All patients who undergo percutaneous coronary intervention with stenting receive dual antiplatelet therapy (DAPT), which is the combination of aspirin and a P2Y12 receptor blocker. However, the optimal duration of DAPT is not known; 12 months has been the commonly recommended duration. The DAPT trial randomly assigned 9961 such patients, who had been successfully treated with 12 months of aspirin and a P2Y12 receptor blocker (either clopidogrel or prasugrel), to continue receiving the P2Y12 receptor blocker or placebo for another 18 months; all patients continued aspirin [19]. The rates for each of the co-primary end points of stent thrombosis and major adverse cardiovascular and cerebrovascular events (a composite of death from any cause, MI, or stroke) were lower with continued P2Y12 therapy (0.4 versus 1.4 percent and 4.3 versus 5.9 percent). However, the rate of moderate or severe bleeding was increased (2.5 versus 1.6 percent). Based on available evidence, including the DAPT trial, we recommend DAPT for 12 months in patients not at high risk of bleeding, which is the major complication of this therapy. After 12 months of uncomplicated DAPT therapy, we suggest an additional 18 months of treatment. (See “Antiplatelet therapy after coronary artery stenting”, section on ‘Drug-eluting stents’.)
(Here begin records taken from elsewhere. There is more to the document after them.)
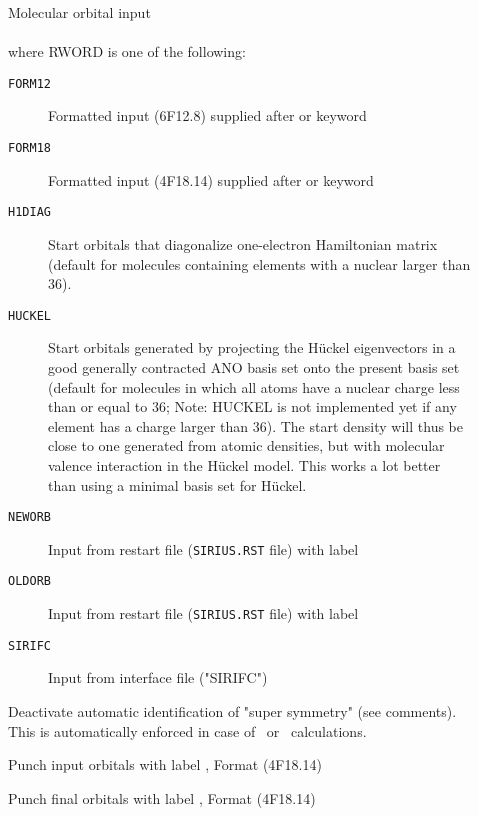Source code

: \begin{description}
\item[]
   Molecular orbital input\\
    \\
   where RWORD is one of the following:
   \begin{description}
   \item[{\tt FORM12\ }] Formatted input (6F12.8)  supplied after
         or  keyword
   \item[{\tt FORM18\ }] Formatted input (4F18.14) supplied after
         or  keyword
   \item[{\tt H1DIAG\ }] Start orbitals that diagonalize
        one-electron Hamiltonian matrix (default
        for molecules containing elements with a nuclear larger than 36).
   \item[{\tt HUCKEL\ }] Start orbitals generated by projecting the
        H{\"u}ckel eigenvectors in a good generally contracted ANO basis set
        onto the present basis set
        (default for molecules in which all atoms have a nuclear charge less than
        or equal to 36; Note: HUCKEL is not implemented yet if any element has a
        charge larger than 36).
        The start density will thus be close to one generated from atomic densities,
        but with molecular valence interaction in the H{\"u}ckel model.
        This works a lot better than using a minimal basis set for H{\"u}ckel.
   \item[{\tt NEWORB\ }] Input from {\sir} restart file
                            (\verb|SIRIUS.RST| file) with label 
   \item[{\tt OLDORB\ }] Input from {\sir} restart file
                            (\verb|SIRIUS.RST| file) with label 
   \item[{\tt SIRIFC\ }] Input from {\sir} interface file ("SIRIFC")
   \end{description}

\item[]
  Deactivate automatic identification of "super
  symmetry" (see
  comments). This is automatically enforced in case of \aba\ or
  \resp\ calculations.

\item[]
  Punch input orbitals with label , Format (4F18.14)

\item[]
  Punch final orbitals with label , Format (4F18.14)


\end{description}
Risk of myocardial infarction and nonobstructive coronary heart disease (November 2014)

Given the slow progression of atherosclerosis, patients with coronary heart disease (CHD) may be asymptomatic for years, and the prognosis related to nonobstructive coronary lesions is uncertain. Nonobstructive CHD refers to stenosis ≥20 percent but <70 percent, while obstructive CHD is identified when at least one stenosis is ≥70 percent. In a retrospective cohort study of over 37,000 patients (96 percent male) without prior CHD events who underwent elective coronary angiography and were followed for one year, the risk of myocardial infarction (MI) increased with the extent of both nonobstructive and obstructive lesions [20]. Compared to patients without CHD, the risk of MI trended higher for patients with one vessel nonobstructive CHD and was significantly greater for two and three vessel nonobstructive CHD. Patients found to have nonobstructive CHD should be treated with usual secondary prevention measures. (See “Epidemiology of coronary heart disease”, section on ‘Non-obstructive CHD’.)


Statins and pregnancy (April 2015)

The safety of statins in pregnancy is uncertain, but animal studies have raised concerns about fetal harm; human data are mixed. A cohort study of women enrolled in the US Medicaid program found that an association between statins and malformations was no longer present after a propensity analysis that controlled for potential confounders; pre-existing diabetes appeared to be the most important confounder [21]. However, the wide confidence intervals in this study do not exclude a potential increase (or decrease) in risk with statin therapy. We continue to recommend that statins be discontinued prior to conception if possible. (See “Statins: Actions, side effects, and administration”, section on ‘Risks in pregnancy and breastfeeding’.)

PCSK9 inhibitors to reduce LDL-cholesterol (March 2015)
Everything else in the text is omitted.